Depuis que Taïwan s'est ouvert à touristes chinois et des investissements en 2008, Hualien est devenue l'une des destinations les plus populaires auprès des visiteurs chinois. Les agences de voyages basées à Hong Kong ont établi des chaînes de services à guichet unique dans la région, monopolisant les boutiques de souvenirs, les hôtels, les services de bus touristiques et les établissements de restauration fréquentés par les touristes chinois. Dans le cadre de ce modèle, les dépenses de ces touristes chinois revenaient en grande partie entre les mains des propriétaires chinois sans être taxées.
Pire encore, ces services à guichet unique financés par des capitaux étrangers ont également généré une concurrence féroce sur les prix, portant gravement préjudice aux entreprises locales. La qualité en baisse constante du tourisme a également conduit à une ralentissement du tourisme intérieur à Hualien.
En août 2019, le gouvernement chinois a suspendu la politique autorisant les touristes chinois à voyager librement à Taiwan. Cependant, avec le déclin du tourisme intérieur à Taiwan en raison de la pandémie de COVID-19, le absence de touristes chinois a entraîné une perte d’argent importante pour les entreprises hôtelières et immobilières locales. Afin de persuader Pékin de lever la suspension des voyages gratuits à Taiwan, les entreprises locales de Hualien ont constamment fait pression sur le gouvernement du PDP pour qu'il adopte une position plus douce à l'égard de la Chine.
Ces revendications sont effectivement devenues un capital politique pour Fu dans ses négociations avec le gouvernement de la RPC. Après avoir visité la Chine en avril, Fu a évoqué la possibilité de réviser les mesures restrictives comme la loi anti-infiltration et d’autres facteurs défavorables aux échanges entre les deux rives.
Les efforts vigoureux de Fu en faveur des trois projets de transport à Hualien et à Taitung peuvent être considérés comme ouvrant la voie à un développement prospère des relations entre les deux rives, bénéficiant à ses fidèles partisans à Hualien – et potentiellement aux hommes d'affaires chinois. Ces projets de transport ambitieux nécessiteraient des équipements d'ingénierie à grande échelle, une force des groupes d'ingénierie publics chinois qui ont établi de nombreux records mondiaux.
La hausse de la valeur des terrains autour des projets routiers présente une opportunité lucrative pour la famille Fu, bien connue pour son expertise en matière de courtage foncier.

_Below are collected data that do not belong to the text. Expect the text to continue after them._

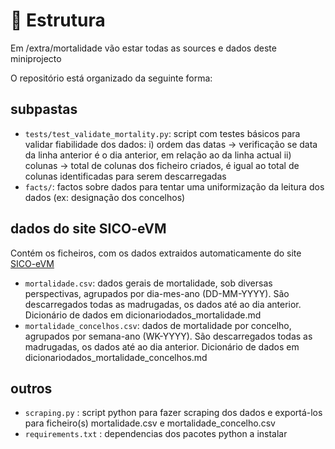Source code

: # 🧱 Estrutura

Em /extra/mortalidade vão estar todas as sources e dados deste miniprojecto

O repositório está organizado da seguinte forma:

## subpastas

+ `tests/test_validate_mortality.py`: script com testes básicos para validar fiabilidade dos dados:
i) ordem das datas -> verificação se data da linha anterior é o dia anterior, em relação ao da linha actual
ii) colunas -> total de colunas dos ficheiro criados, é igual ao total de colunas identificadas para serem descarregadas
+ `facts/`: factos sobre dados para tentar uma uniformização da leitura dos dados (ex: designação dos concelhos)    

## dados do site SICO-eVM

Contém os ficheiros, com os dados extraidos automaticamente do site [SICO-eVM](https://evm.min-saude.pt/#shiny-tab-dashboard) 

+ `mortalidade.csv`: dados gerais de mortalidade, sob diversas perspectivas, agrupados por dia-mes-ano (DD-MM-YYYY). São descarregados todas as madrugadas, os dados até ao dia anterior.
Dicionário de dados em dicionariodados_mortalidade.md
+ `mortalidade_concelhos.csv`: dados de mortalidade por concelho, agrupados por semana-ano (WK-YYYY). São descarregados todas as madrugadas, os dados até ao dia anterior.
Dicionário de dados em dicionariodados_mortalidade_concelhos.md

## outros

+ `scraping.py` : script python para fazer scraping dos dados e exportá-los para ficheiro(s) mortalidade.csv e mortalidade_concelho.csv
+ `requirements.txt` : dependencias dos pacotes python a instalar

De plus, l’aménagement du territoire ouvre la possibilité aux capitaux chinois d’être intégrés dans les entreprises locales, créant ainsi davantage de services à guichet unique.
Enfin, ces projets financés par le gouvernement constitueraient un geste de bonne volonté de Fu envers Pékin, visant à rouvrir Hualien à un afflux important de touristes chinois.

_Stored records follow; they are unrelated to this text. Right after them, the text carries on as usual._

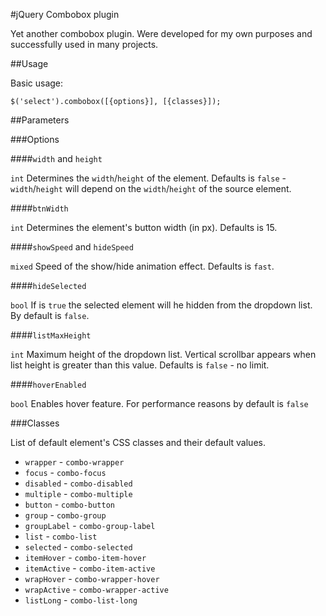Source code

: #jQuery Combobox plugin

Yet another combobox plugin. Were developed for my own purposes and successfully used in many projects.

##Usage

Basic usage:

    $('select').combobox([{options}], [{classes}]);

##Parameters

###Options

####`width` and `height`

`int` Determines the `width`/`height` of the element. Defaults is `false` - `width`/`height` will depend on the `width`/`height` of the source element. 

####`btnWidth`

`int` Determines the element's button width (in px). Defaults is 15.

####`showSpeed` and `hideSpeed`

`mixed` Speed of the show/hide animation effect. Defaults is `fast`.

####`hideSelected`

`bool` If is `true` the selected element will he hidden from the dropdown list. By default is `false`.

####`listMaxHeight`

`int` Maximum height of the dropdown list. Vertical scrollbar appears when list height is greater than this value. Defaults is `false` - no limit.

####`hoverEnabled`

`bool` Enables hover feature. For performance reasons by default is `false`

###Classes

List of default element's CSS classes and their default values.

* `wrapper` - `combo-wrapper`
* `focus` - `combo-focus`
* `disabled` - `combo-disabled`
* `multiple` - `combo-multiple`
* `button` - `combo-button`
* `group` - `combo-group`
* `groupLabel` - `combo-group-label`
* `list` - `combo-list`
* `selected` - `combo-selected`
* `itemHover` - `combo-item-hover`
* `itemActive` - `combo-item-active` 
* `wrapHover` - `combo-wrapper-hover`
* `wrapActive` - `combo-wrapper-active`
* `listLong` - `combo-list-long`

Hualien constitue une porte d'entrée cruciale dans l'est de Taiwan, abritant le plus grand port militaire de l'est, le port de Hualien, et la base aérienne de Jiashan. À seulement 140 kilomètres de l'île japonaise de Yonaguni, Hualien sert de base cruciale à la marine et à l'armée de l'air taïwanaises, facilitant l'accès à l'océan Pacifique et maintenant des connexions vitales avec la base militaire américaine d'Okinawa, au Japon.

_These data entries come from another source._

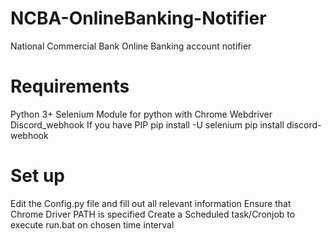 # NCBA-OnlineBanking-Notifier
National Commercial Bank Online Banking account notifier

# Requirements 
Python 3+
Selenium Module for python with Chrome Webdriver
Discord_webhook 
If you have PIP
pip install -U selenium
pip install discord-webhook

# Set up
Edit the Config.py file and fill out all relevant information
Ensure that Chrome Driver PATH is specified
Create a Scheduled task/Cronjob to execute run.bat on chosen time interval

Permettre au capital chinois de monopoliser l’économie de Hualien déclencherait une série d’effets domino, sapant les efforts de Taiwan pour coopérer militairement avec des alliés comme les États-Unis et le Japon. Alors que Fu exploite ses relations avec la Chine pour renforcer son statut politique au sein du KMT, il est prêt à continuellement saboter les efforts de Taiwan pour se libérer de l’influence de Pékin.